Mutation testing answers:
“Would a test fail if the code was wrong?”
The surviving mutants highlighted cases where:
- code was executed but not properly asserted
- edge cases were missing
- tests were too implementation-focused
That’s the key insight:
High coverage ≠ strong tests
A simple example: surviving mutants
Here’s a basic example of what PIT is catching:
// original
if (temperature > 30) {
return "hot";
}
// mutant
if (temperature >= 30) {
return "hot";
}
If your tests only check broad behavior like:
- “above 30 is hot”
- “below 30 is not hot”
…then both versions pass.
That mutant survives.
And that’s the point: your tests didn’t actually detect a meaningful change.
Turning mutation testing into an AI feedback loop
The most interesting part of this experiment wasn’t the tool—it was the workflow.

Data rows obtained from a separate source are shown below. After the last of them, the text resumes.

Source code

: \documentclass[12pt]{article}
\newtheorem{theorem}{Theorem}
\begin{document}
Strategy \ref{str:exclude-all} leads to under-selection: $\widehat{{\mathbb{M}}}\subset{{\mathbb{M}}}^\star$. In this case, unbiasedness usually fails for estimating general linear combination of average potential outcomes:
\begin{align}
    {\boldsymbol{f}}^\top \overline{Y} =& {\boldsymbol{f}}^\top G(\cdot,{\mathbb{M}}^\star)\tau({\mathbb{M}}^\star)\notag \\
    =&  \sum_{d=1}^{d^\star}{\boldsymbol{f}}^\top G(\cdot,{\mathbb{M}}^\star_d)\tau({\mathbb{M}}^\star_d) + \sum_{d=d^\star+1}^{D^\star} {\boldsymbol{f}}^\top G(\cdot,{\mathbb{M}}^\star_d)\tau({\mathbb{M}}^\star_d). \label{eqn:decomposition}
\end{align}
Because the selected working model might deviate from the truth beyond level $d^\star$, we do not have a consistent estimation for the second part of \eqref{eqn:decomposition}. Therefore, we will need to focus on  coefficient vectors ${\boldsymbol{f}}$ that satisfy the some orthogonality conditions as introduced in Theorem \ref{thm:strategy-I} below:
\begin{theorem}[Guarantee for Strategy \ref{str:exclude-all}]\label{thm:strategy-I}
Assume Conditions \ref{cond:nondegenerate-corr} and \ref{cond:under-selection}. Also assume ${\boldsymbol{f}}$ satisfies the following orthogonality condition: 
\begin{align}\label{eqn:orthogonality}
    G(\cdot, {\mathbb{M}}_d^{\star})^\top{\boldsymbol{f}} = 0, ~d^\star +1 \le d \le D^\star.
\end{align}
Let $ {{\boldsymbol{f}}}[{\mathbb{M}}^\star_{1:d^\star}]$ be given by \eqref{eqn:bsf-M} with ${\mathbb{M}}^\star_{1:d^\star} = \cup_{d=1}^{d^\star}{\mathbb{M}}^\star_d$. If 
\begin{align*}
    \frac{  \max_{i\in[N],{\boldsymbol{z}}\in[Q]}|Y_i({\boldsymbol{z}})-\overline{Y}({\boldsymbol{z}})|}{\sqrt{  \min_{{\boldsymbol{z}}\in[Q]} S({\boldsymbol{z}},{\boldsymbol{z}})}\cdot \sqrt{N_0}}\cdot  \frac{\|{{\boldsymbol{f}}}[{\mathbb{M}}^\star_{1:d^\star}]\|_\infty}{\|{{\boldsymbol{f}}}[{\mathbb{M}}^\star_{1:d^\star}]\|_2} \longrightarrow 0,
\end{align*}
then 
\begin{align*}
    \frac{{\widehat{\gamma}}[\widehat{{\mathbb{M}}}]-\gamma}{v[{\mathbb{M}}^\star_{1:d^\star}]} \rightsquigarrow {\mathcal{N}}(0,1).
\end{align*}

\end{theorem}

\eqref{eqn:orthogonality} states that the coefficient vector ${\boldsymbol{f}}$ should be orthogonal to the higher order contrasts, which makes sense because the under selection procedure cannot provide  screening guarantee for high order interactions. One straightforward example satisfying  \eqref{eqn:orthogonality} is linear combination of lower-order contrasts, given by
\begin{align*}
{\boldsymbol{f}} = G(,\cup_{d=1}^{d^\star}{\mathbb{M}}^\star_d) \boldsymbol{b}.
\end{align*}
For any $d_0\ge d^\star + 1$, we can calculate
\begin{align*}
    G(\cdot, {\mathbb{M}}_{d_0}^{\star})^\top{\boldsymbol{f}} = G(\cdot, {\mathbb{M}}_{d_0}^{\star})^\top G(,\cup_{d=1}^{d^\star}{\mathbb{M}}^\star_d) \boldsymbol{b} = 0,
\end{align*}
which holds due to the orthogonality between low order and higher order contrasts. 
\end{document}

I ended up using mutation testing as a loop for improving AI-generated tests:
- Run PIT
- Inspect surviving mutants
- Strengthen or add targeted tests
- Remove weak or redundant tests
- Re-run until confidence improves
This turns testing into something more dynamic:
not just generating tests, but continuously improving them based on real failure signals
It also works well with AI agents:
- AI generates initial tests
- PIT evaluates them
- AI iterates based on feedback
The above being wrapped up in an Agent skill.
Why this matters
In a world where AI can generate tests instantly, the bottleneck is no longer writing tests.
It’s trusting them.
We need better signals than:
- “tests pass”
- “coverage is high”
Mutation testing gives us that signal.
It tells us whether our tests would actually catch broken behaviour.
Closing thought
If you’re already using line coverage tools like JaCoCo, mutation testing is the next step up in confidence.
It shifts the question from:
“Do we have tests?”
to
“Would these tests catch a real bug?”
And in the age of AI-generated tests, that difference matters more than ever.